After over four decades and the testimonies and struggles of many women organised in their countries of origin, along with others who emigrated to Europe, it’s fair to acknowledge that as a result of their perseverance in raising awareness within communities so that no one “touches” their daughters, the world has opened its eyes and the fight against FGM has become a major issue of the 2030 Agenda for Sustainable Development: one of the aims of goal number 5 on gender equality is the elimination of practices such as early and forced child marriage and female genital mutilation that injures the physical and emotional integrity of the victim and curtails their social empowerment, which is also the cause and effect of collective backwardness. Still within this area of political awareness, it should be noted that, in Catalonia, the Generalitat’s Secretariat for Immigration presented in July 2002 a protocol of preventive actions unique to the State to address situations of risk, and a few years later, the Catalan law on the right of women to eradicate gender-based violence (May 2008) included forced marriage and FGM as serious manifestations of violence within the community, being also a pioneering regulation in this aspect. Since then, progress has been made, and now organisations such as Equis MGF, Jokkere Endam (which means ‘solidarity’ in the Fulani language) or Legki Yakaru (which means ‘women of today’ in the Sarakule language) are incorporating a new generation of young activists, including males, to join the rejection of any aggression against the female body.

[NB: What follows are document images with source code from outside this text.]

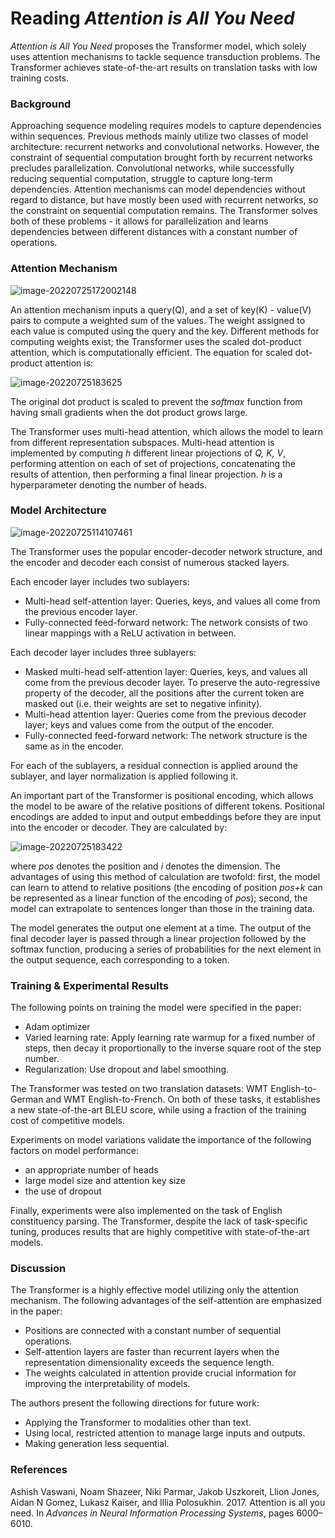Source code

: # Reading *Attention is All You Need*



*Attention is All You Need* proposes the Transformer model, which solely uses attention mechanisms to tackle sequence transduction problems. The Transformer achieves state-of-the-art results on translation tasks with low training costs.



### Background

Approaching sequence modeling requires models to capture dependencies within sequences. Previous methods mainly utilize two classes of model architecture: recurrent networks and convolutional networks. However, the constraint of sequential computation brought forth by recurrent networks precludes parallelization. Convolutional networks, while successfully reducing sequential computation, struggle to capture long-term dependencies.  Attention mechanisms can model dependencies without regard to distance, but have mostly been used with recurrent networks, so the constraint on sequential computation remains. The Transformer solves both of these problems - it allows for parallelization and learns dependencies between different distances with a constant number of operations.



### Attention Mechanism

![image-20220725172002148](/images/image-20220725172002148.png)

An attention mechanism inputs a query(Q), and a set of key(K) - value(V) pairs to compute a weighted sum of the values. The weight assigned to each value is computed using the query and the key. Different methods for computing weights exist; the Transformer uses the scaled dot-product attention, which is computationally efficient. The equation for scaled dot-product attention is:

![image-20220725183625](/images/20220725183625.png)

The original dot product is scaled to prevent the *softmax* function from having small gradients when the dot product grows large.

The Transformer uses multi-head attention, which allows the model to learn from different representation subspaces. Multi-head attention is implemented by computing *h* different linear projections of *Q, K, V*, performing attention on each of set of projections, concatenating the results of attention, then performing a final linear projection. *h* is a hyperparameter denoting the number of heads.



### Model Architecture

![image-20220725114107461](/images/image-20220725114107461.png)

The Transformer uses the popular encoder-decoder network structure, and the encoder and decoder each consist of numerous stacked layers.

Each encoder layer includes two sublayers:

- Multi-head self-attention layer: Queries, keys, and values all come from the previous encoder layer.
- Fully-connected feed-forward network: The network consists of two linear mappings with a ReLU activation in between.

Each decoder layer includes three sublayers:

- Masked multi-head self-attention layer: Queries, keys, and values all come from the previous decoder layer. To preserve the auto-regressive property of the decoder, all the positions after the current token are masked out (i.e. their weights are set to negative infinity).
- Multi-head attention layer: Queries come from the previous decoder layer; keys and values come from the output of the encoder.
- Fully-connected feed-forward network: The network structure is the same as in the encoder.

For each of the sublayers, a residual connection is applied around the sublayer, and layer normalization is applied following it.

An important part of the Transformer is positional encoding, which allows the model to be aware of the relative positions of different tokens. Positional encodings are added to input and output embeddings before they are input into the encoder or decoder. They are calculated by:

![image-20220725183422](/images/20220725183422.png)

where *pos* denotes the position and *i* denotes the dimension. The advantages of using this method of calculation are twofold: first, the model can learn to attend to relative positions (the encoding of position *pos+k* can be represented as a linear function of the encoding of *pos*); second, the model can extrapolate to sentences longer than those in the training data.

The model generates the output one element at a time. The output of the final decoder layer is passed through a linear projection followed by the softmax function, producing a series of probabilities for the next element in the output sequence, each corresponding to a token.



### Training & Experimental Results

The following points on training the model were specified in the paper:

- Adam optimizer
- Varied learning rate: Apply learning rate warmup for a fixed number of steps, then decay it proportionally to the inverse square root of the step number.
- Regularization: Use dropout and label smoothing.

The Transformer was tested on two translation datasets: WMT English-to-German and WMT English-to-French. On both of these tasks, it establishes a new state-of-the-art BLEU score, while using a fraction of the training cost of competitive models.

Experiments on model variations validate the importance of the following factors on model performance:

- an appropriate number of heads
- large model size and attention key size
- the use of dropout

Finally, experiments were also implemented on the task of English constituency parsing. The Transformer, despite the lack of task-specific tuning, produces results that are highly competitive with state-of-the-art models.



### Discussion

The Transformer is a highly effective model utilizing only the attention mechanism. The following advantages of the self-attention are emphasized in the paper: 

- Positions are connected with a constant number of sequential operations.
- Self-attention layers are faster than recurrent layers when the representation dimensionality exceeds the sequence length.
- The weights calculated in attention provide crucial information for improving the interpretability of models.

The authors present the following directions for future work:

- Applying the Transformer to modalities other than text.
- Using local, restricted attention to manage large inputs and outputs.
- Making generation less sequential.



### References

Ashish Vaswani, Noam Shazeer, Niki Parmar, Jakob Uszkoreit, Llion Jones, Aidan N Gomez, Lukasz Kaiser, and Illia Polosukhin. 2017. Attention is all you need. In *Advances in Neural Information Processing Systems*, pages 6000–6010.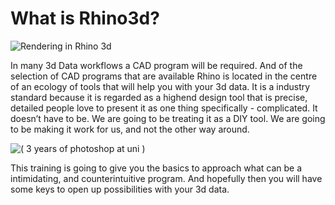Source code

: # What is Rhino3d?

![Rendering in Rhino 3d](https://lh4.googleusercontent.com/aEo41xo37K6_WJZIaB7zIDEj-3a9hyvj2NijtRYnb8kQl1cD9LrWNgNxs0Q242wI_BYlOvdx2_r71kYIVSUQxEeIYjmRdttQfnZf3Yl1irRzkKkgez2LCEQdnuJHTGojKc1ulhOTCYo)

In many 3d Data workflows a CAD program will be required. And of the selection of CAD programs that are available Rhino is located in the centre of an ecology of tools that will help you with your 3d data. It is a industry standard because it is regarded as a highend design tool that is precise, detailed people love to present it as one thing specifically - complicated. It doesn’t have to be. We are going to be treating it as a DIY tool. We are going to be making it work for us, and not the other way around.

![\( 3 years of photoshop at uni \)](https://lh3.googleusercontent.com/FTSGPHIR5FyFMshmW-dVhiijkg8XIWHsDmAhhtBoYa6OI6aXeW33OLStbnlqGSBckCFT0d4OYcNiMULjs5QVnunZU_QlM1ybHgyMP_0HQ4G69yNk2q4GSfRFwai8Ybf1Zc4On-Wnv4w)

This training is going to give you the basics to approach what can be a intimidating, and counterintuitive program. And hopefully then you will have some keys to open up possibilities with your 3d data.

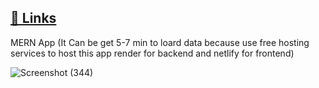 ##  [🔗 Links](https://productcompairing.netlify.app/)
MERN App (It Can be get 5-7 min to loard data because use free hosting services to host this app
render for backend and netlify for frontend)


![Screenshot (344)](https://github.com/user-attachments/assets/02ce0d38-a12b-413c-ba34-54610e0b08e4)
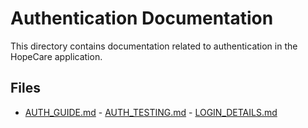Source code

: # Authentication Documentation

This directory contains documentation related to authentication in the HopeCare application.

## Files

- [AUTH_GUIDE.md](./AUTH_GUIDE.md) - [AUTH_TESTING.md](./AUTH_TESTING.md) - [LOGIN_DETAILS.md](./LOGIN_DETAILS.md)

The association Valentes i Acompanyades (brave and accompanied), which has been working to stop forced marriages since 2014, has seen the strong link in certain groups between the two forms of patriarchal violence from the moment a young woman who has not gone through "purification" is not accepted as a wife.
The commemoration of February 6 as the International Day of Zero Tolerance for Female Genital Mutilation leads us to wonder why, after so many talks, workshops, institutional statements and criminal prosecution, female external genitalia continues to be partially or completely removed and why there are still periodic reports of girls bleeding out or surviving with chronic health problems. The answer was given to us 40 years ago by that Senegalese activist when she demanded the support of society as a whole. Are we really alert to the operation of preventive protocols? Do we know them well enough and demand compliance from governments? Do we understand the symbolic significance of this unnatural practice for women? The amputation of their ability to think and decide, to feel and to be, is the total denial of the freedom that makes them human beings.